Más cerca aún, por ejemplo a comienzos del 2005, México aparecía para una franja de la Cancillería argentina como una compensación posible frente al liderazgo de Brasil. En el siglo XIX, la Alemania unificada de Otto von Bismarck desplegó una serie de alianzas secretas con potencias europeas en un minué que los teóricos clásicos de la política internacional suelen admirar. Desde que la Argentina, Brasil y Venezuela se negaron a construir un Area de Libre Comercio de las Américas, el Alca, a fines del 2005 en Mar del Plata, quedó sellada la alianza fuerte de los dos primeros y anulado cualquier juego inútil. México, además, ya había hecho su opción con el Nafta, un verdadero embrión del Alca que al menos tenía de su lado el argumento de la vecindad.
Con el relanzamiento de Unasur, Sudamérica como región política se hizo más nítida. La Argentina pertenecía a ella y México, naturalmente, no. Esa pertenencia, más el tipo de relación comercial con los Estados Unidos, distinguió la suerte que ambos países tuvieron ante la crisis internacional iniciada en el 2008. Las áreas de libre comercio son menos nítidas que la política. La Argentina integra el Mercosur junto con Brasil, Uruguay y Paraguay (y quizá pronto Venezuela, cuando el Senado paraguayo defina su voto a favor) y México acaba de diseñar un Area de Integración Profunda junto con Colombia, Perú y Chile. Los cuatro países encaran la relación comercial con los Estados Unidos en términos de libre comercio. Pero tres de los cuatro están en Unasur y uno de ellos, Colombia, inclusive decidió con Juan Manuel Santos que no importará más desde Washington la doctrina de seguridad que ve a Hugo Chávez como una amenaza. Más aún: cuando hablan en un plano discreto, los funcionarios colombianos respiran un cierto alivio por el desplazamiento del centro narco de gravitación hacia el norte de México. No es que disfruten con los 30 mil muertos que se cobraron en sólo cuatro años el narco, de un costado, y del otro la guerra militar contra el narco desde que gobierna Felipe Calderón. Nadie en América latina podría sentir otra cosa que solidaridad con un pueblo tan castigado como el mexicano. Es que Colombia sabe, porque es uno de los mayores destinos de ayuda militar estadounidense en el mundo, que no hay salida imaginable con una guerra que se combina, para peor, con la megademanda de droga por parte de los Estados Unidos.
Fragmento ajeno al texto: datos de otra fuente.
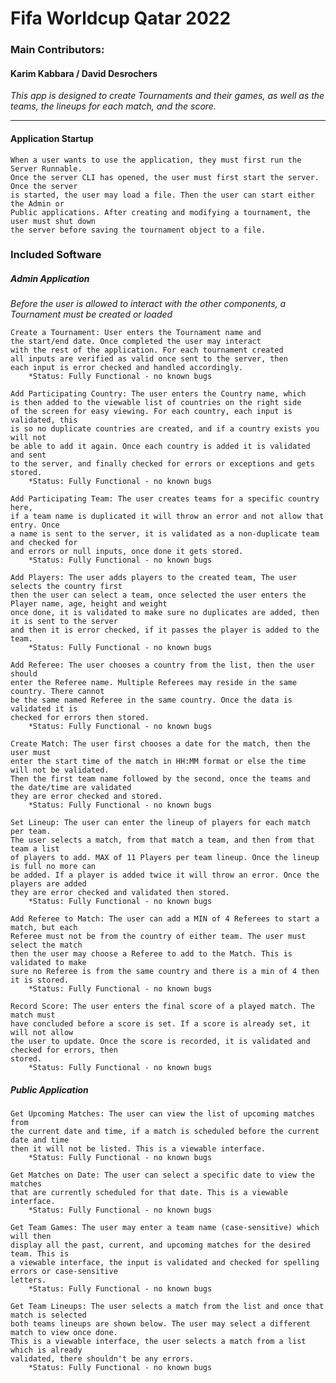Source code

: # Fifa Worldcup Qatar 2022
### Main Contributors: 
#### Karim Kabbara / David Desrochers
*This app is designed to create Tournaments and their games, as well as the teams,
the lineups for each match, and the score.*
<hr>

#### Application Startup

    When a user wants to use the application, they must first run the Server Runnable. 
    Once the server CLI has opened, the user must first start the server. Once the server
    is started, the user may load a file. Then the user can start either the Admin or 
    Public applications. After creating and modifying a tournament, the user must shut down
    the server before saving the tournament object to a file.


### Included Software
##### Admin Application
*Before the user is allowed to interact with the other components, a Tournament must be created or loaded*
        
    Create a Tournament: User enters the Tournament name and
    the start/end date. Once completed the user may interact
    with the rest of the application. For each tournament created
    all inputs are verified as valid once sent to the server, then
    each input is error checked and handled accordingly.
        *Status: Fully Functional - no known bugs

    Add Participating Country: The user enters the Country name, which
    is then added to the viewable list of countries on the right side 
    of the screen for easy viewing. For each country, each input is validated, this
    is so no duplicate countries are created, and if a country exists you will not
    be able to add it again. Once each country is added it is validated and sent    
    to the server, and finally checked for errors or exceptions and gets stored.
        *Status: Fully Functional - no known bugs

    Add Participating Team: The user creates teams for a specific country here,
    if a team name is duplicated it will throw an error and not allow that entry. Once
    a name is sent to the server, it is validated as a non-duplicate team and checked for
    and errors or null inputs, once done it gets stored.
        *Status: Fully Functional - no known bugs

    Add Players: The user adds players to the created team, The user selects the country first 
    then the user can select a team, once selected the user enters the Player name, age, height and weight
    once done, it is validated to make sure no duplicates are added, then it is sent to the server
    and then it is error checked, if it passes the player is added to the team.
        *Status: Fully Functional - no known bugs

    Add Referee: The user chooses a country from the list, then the user should
    enter the Referee name. Multiple Referees may reside in the same country. There cannot
    be the same named Referee in the same country. Once the data is validated it is
    checked for errors then stored.
        *Status: Fully Functional - no known bugs

    Create Match: The user first chooses a date for the match, then the user must
    enter the start time of the match in HH:MM format or else the time will not be validated.
    Then the first team name followed by the second, once the teams and the date/time are validated 
    they are error checked and stored.
        *Status: Fully Functional - no known bugs

    Set Lineup: The user can enter the lineup of players for each match per team. 
    The user selects a match, from that match a team, and then from that team a list
    of players to add. MAX of 11 Players per team lineup. Once the lineup is full no more can
    be added. If a player is added twice it will throw an error. Once the players are added
    they are error checked and validated then stored.
        *Status: Fully Functional - no known bugs

    Add Referee to Match: The user can add a MIN of 4 Referees to start a match, but each
    Referee must not be from the country of either team. The user must select the match
    then the user may choose a Referee to add to the Match. This is validated to make
    sure no Referee is from the same country and there is a min of 4 then it is stored.
        *Status: Fully Functional - no known bugs
    
    Record Score: The user enters the final score of a played match. The match must
    have concluded before a score is set. If a score is already set, it will not allow 
    the user to update. Once the score is recorded, it is validated and checked for errors, then
    stored.
        *Status: Fully Functional - no known bugs

##### Public Application

    Get Upcoming Matches: The user can view the list of upcoming matches from
    the current date and time, if a match is scheduled before the current date and time
    then it will not be listed. This is a viewable interface.
        *Status: Fully Functional - no known bugs

    Get Matches on Date: The user can select a specific date to view the matches
    that are currently scheduled for that date. This is a viewable interface.
        *Status: Fully Functional - no known bugs

    Get Team Games: The user may enter a team name (case-sensitive) which will then
    display all the past, current, and upcoming matches for the desired team. This is
    a viewable interface, the input is validated and checked for spelling errors or case-sensitive 
    letters. 
        *Status: Fully Functional - no known bugs

    Get Team Lineups: The user selects a match from the list and once that match is selected
    both teams lineups are shown below. The user may select a different match to view once done.
    This is a viewable interface, the user selects a match from a list which is already
    validated, there shouldn't be any errors.
        *Status: Fully Functional - no known bugs
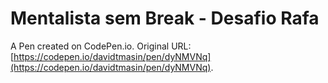# Mentalista sem Break - Desafio Rafa

A Pen created on CodePen.io. Original URL: [https://codepen.io/davidtmasin/pen/dyNMVNq](https://codepen.io/davidtmasin/pen/dyNMVNq).


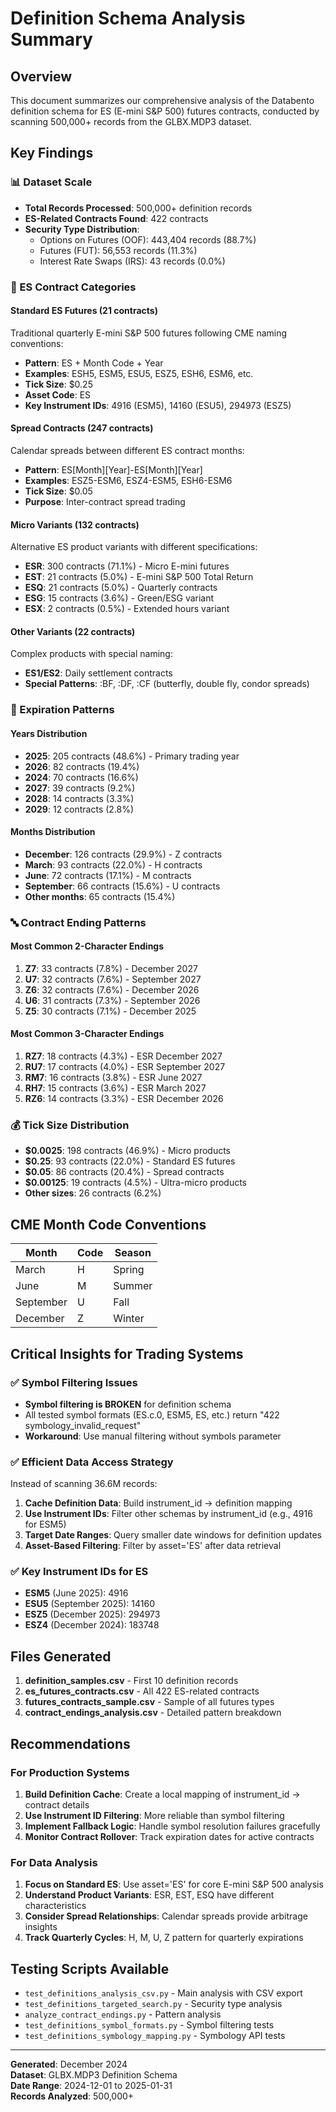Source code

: # Definition Schema Analysis Summary

## Overview
This document summarizes our comprehensive analysis of the Databento definition schema for ES (E-mini S&P 500) futures contracts, conducted by scanning 500,000+ records from the GLBX.MDP3 dataset.

## Key Findings

### 📊 Dataset Scale
- **Total Records Processed**: 500,000+ definition records
- **ES-Related Contracts Found**: 422 contracts
- **Security Type Distribution**:
  - Options on Futures (OOF): 443,404 records (88.7%)
  - Futures (FUT): 56,553 records (11.3%)
  - Interest Rate Swaps (IRS): 43 records (0.0%)

### 🎯 ES Contract Categories

#### Standard ES Futures (21 contracts)
Traditional quarterly E-mini S&P 500 futures following CME naming conventions:
- **Pattern**: ES + Month Code + Year
- **Examples**: ESH5, ESM5, ESU5, ESZ5, ESH6, ESM6, etc.
- **Tick Size**: $0.25
- **Asset Code**: ES
- **Key Instrument IDs**: 4916 (ESM5), 14160 (ESU5), 294973 (ESZ5)

#### Spread Contracts (247 contracts)
Calendar spreads between different ES contract months:
- **Pattern**: ES[Month][Year]-ES[Month][Year]
- **Examples**: ESZ5-ESM6, ESZ4-ESM5, ESH6-ESM6
- **Tick Size**: $0.05
- **Purpose**: Inter-contract spread trading

#### Micro Variants (132 contracts)
Alternative ES product variants with different specifications:
- **ESR**: 300 contracts (71.1%) - Micro E-mini futures
- **EST**: 21 contracts (5.0%) - E-mini S&P 500 Total Return
- **ESQ**: 21 contracts (5.0%) - Quarterly contracts
- **ESG**: 15 contracts (3.6%) - Green/ESG variant
- **ESX**: 2 contracts (0.5%) - Extended hours variant

#### Other Variants (22 contracts)
Complex products with special naming:
- **ES1/ES2**: Daily settlement contracts
- **Special Patterns**: :BF, :DF, :CF (butterfly, double fly, condor spreads)

### 📅 Expiration Patterns

#### Years Distribution
- **2025**: 205 contracts (48.6%) - Primary trading year
- **2026**: 82 contracts (19.4%)
- **2024**: 70 contracts (16.6%)
- **2027**: 39 contracts (9.2%)
- **2028**: 14 contracts (3.3%)
- **2029**: 12 contracts (2.8%)

#### Months Distribution
- **December**: 126 contracts (29.9%) - Z contracts
- **March**: 93 contracts (22.0%) - H contracts
- **June**: 72 contracts (17.1%) - M contracts
- **September**: 66 contracts (15.6%) - U contracts
- **Other months**: 65 contracts (15.4%)

### 🔤 Contract Ending Patterns

#### Most Common 2-Character Endings
1. **Z7**: 33 contracts (7.8%) - December 2027
2. **U7**: 32 contracts (7.6%) - September 2027
3. **Z6**: 32 contracts (7.6%) - December 2026
4. **U6**: 31 contracts (7.3%) - September 2026
5. **Z5**: 30 contracts (7.1%) - December 2025

#### Most Common 3-Character Endings
1. **RZ7**: 18 contracts (4.3%) - ESR December 2027
2. **RU7**: 17 contracts (4.0%) - ESR September 2027
3. **RM7**: 16 contracts (3.8%) - ESR June 2027
4. **RH7**: 15 contracts (3.6%) - ESR March 2027
5. **RZ6**: 14 contracts (3.3%) - ESR December 2026

### 💰 Tick Size Distribution
- **$0.0025**: 198 contracts (46.9%) - Micro products
- **$0.25**: 93 contracts (22.0%) - Standard ES futures
- **$0.05**: 86 contracts (20.4%) - Spread contracts
- **$0.00125**: 19 contracts (4.5%) - Ultra-micro products
- **Other sizes**: 26 contracts (6.2%)

## CME Month Code Conventions

| Month | Code | Season |
|-------|------|---------|
| March | H | Spring |
| June | M | Summer |
| September | U | Fall |
| December | Z | Winter |

## Critical Insights for Trading Systems

### ✅ Symbol Filtering Issues
- **Symbol filtering is BROKEN** for definition schema
- All tested symbol formats (ES.c.0, ESM5, ES, etc.) return "422 symbology_invalid_request"
- **Workaround**: Use manual filtering without symbols parameter

### ✅ Efficient Data Access Strategy
Instead of scanning 36.6M records:
1. **Cache Definition Data**: Build instrument_id → definition mapping
2. **Use Instrument IDs**: Filter other schemas by instrument_id (e.g., 4916 for ESM5)
3. **Target Date Ranges**: Query smaller date windows for definition updates
4. **Asset-Based Filtering**: Filter by asset='ES' after data retrieval

### ✅ Key Instrument IDs for ES
- **ESM5** (June 2025): 4916
- **ESU5** (September 2025): 14160
- **ESZ5** (December 2025): 294973
- **ESZ4** (December 2024): 183748

## Files Generated

1. **definition_samples.csv** - First 10 definition records
2. **es_futures_contracts.csv** - All 422 ES-related contracts
3. **futures_contracts_sample.csv** - Sample of all futures types
4. **contract_endings_analysis.csv** - Detailed pattern breakdown

## Recommendations

### For Production Systems
1. **Build Definition Cache**: Create a local mapping of instrument_id → contract details
2. **Use Instrument ID Filtering**: More reliable than symbol filtering
3. **Implement Fallback Logic**: Handle symbol resolution failures gracefully
4. **Monitor Contract Rollover**: Track expiration dates for active contracts

### For Data Analysis
1. **Focus on Standard ES**: Use asset='ES' for core E-mini S&P 500 analysis
2. **Understand Product Variants**: ESR, EST, ESQ have different characteristics
3. **Consider Spread Relationships**: Calendar spreads provide arbitrage insights
4. **Track Quarterly Cycles**: H, M, U, Z pattern for quarterly expirations

## Testing Scripts Available

- `test_definitions_analysis_csv.py` - Main analysis with CSV export
- `test_definitions_targeted_search.py` - Security type analysis
- `analyze_contract_endings.py` - Pattern analysis
- `test_definitions_symbol_formats.py` - Symbol filtering tests
- `test_definitions_symbology_mapping.py` - Symbology API tests

---

**Generated**: December 2024  
**Dataset**: GLBX.MDP3 Definition Schema  
**Date Range**: 2024-12-01 to 2025-01-31  
**Records Analyzed**: 500,000+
Que una relación no ocupe el nivel de relevancia alcanzado en los últimos años por el lazo con Brasil no significa que deba ser abandonada. Sobre todo cuando hay una tradición amistosa de por medio y cuando se trata de un país del porte de México, una de las 15 principales economías del mundo donde viven 112 millones de habitantes. Es lógico, entretanto, que la visita de la Presidenta a México busque avivar el interés de inversores, insista en el agradecimiento por la generosidad con los exiliados y procure disminuir el déficit de 600 millones de dólares dentro de un volumen de comercio de tres mil millones, once veces menos el volumen alcanzado en 2010 entre la Argentina y Brasil.
Sería ridículo desperdiciar una oportunidad de intercambio, análisis y construcción de relaciones culturales. En este mundo, como en la vida, uno nunca sabe.